**TASK REQUIREMENTS**. Two lines in the listing below mark the span: one contains "- Support Indonesian & English terms" and one contains "#### 2. **Input Validation Gaps**". Reproduce both of them and everything between, exactly.

**PROVIDED INFORMATION**.
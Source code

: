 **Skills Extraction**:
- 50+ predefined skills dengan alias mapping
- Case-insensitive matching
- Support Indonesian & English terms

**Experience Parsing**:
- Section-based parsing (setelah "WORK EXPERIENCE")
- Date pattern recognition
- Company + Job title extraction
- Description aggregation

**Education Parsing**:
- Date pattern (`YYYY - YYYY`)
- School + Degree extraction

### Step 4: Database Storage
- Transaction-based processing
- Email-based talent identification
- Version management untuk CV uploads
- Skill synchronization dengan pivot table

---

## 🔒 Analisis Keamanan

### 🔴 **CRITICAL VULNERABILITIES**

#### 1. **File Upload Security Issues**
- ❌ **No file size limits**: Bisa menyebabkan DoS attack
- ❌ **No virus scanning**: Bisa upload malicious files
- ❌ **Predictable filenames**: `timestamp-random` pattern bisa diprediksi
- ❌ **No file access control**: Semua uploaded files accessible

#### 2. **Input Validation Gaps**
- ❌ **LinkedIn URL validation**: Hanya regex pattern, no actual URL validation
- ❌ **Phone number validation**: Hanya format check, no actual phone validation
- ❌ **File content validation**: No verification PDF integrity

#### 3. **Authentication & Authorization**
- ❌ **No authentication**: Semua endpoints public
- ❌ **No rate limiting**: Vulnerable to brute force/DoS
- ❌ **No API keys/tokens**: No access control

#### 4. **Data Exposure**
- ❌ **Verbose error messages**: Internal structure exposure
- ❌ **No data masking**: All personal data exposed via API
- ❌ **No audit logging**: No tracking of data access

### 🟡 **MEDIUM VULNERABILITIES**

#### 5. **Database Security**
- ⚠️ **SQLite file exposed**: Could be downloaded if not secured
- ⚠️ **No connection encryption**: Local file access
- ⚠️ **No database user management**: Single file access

**ANSWER TO THIS EXERCISE**.
- Support Indonesian & English terms

**Experience Parsing**:
- Section-based parsing (setelah "WORK EXPERIENCE")
- Date pattern recognition
- Company + Job title extraction
- Description aggregation

**Education Parsing**:
- Date pattern (`YYYY - YYYY`)
- School + Degree extraction

### Step 4: Database Storage
- Transaction-based processing
- Email-based talent identification
- Version management untuk CV uploads
- Skill synchronization dengan pivot table

---

## 🔒 Analisis Keamanan

### 🔴 **CRITICAL VULNERABILITIES**

#### 1. **File Upload Security Issues**
- ❌ **No file size limits**: Bisa menyebabkan DoS attack
- ❌ **No virus scanning**: Bisa upload malicious files
- ❌ **Predictable filenames**: `timestamp-random` pattern bisa diprediksi
- ❌ **No file access control**: Semua uploaded files accessible

#### 2. **Input Validation Gaps**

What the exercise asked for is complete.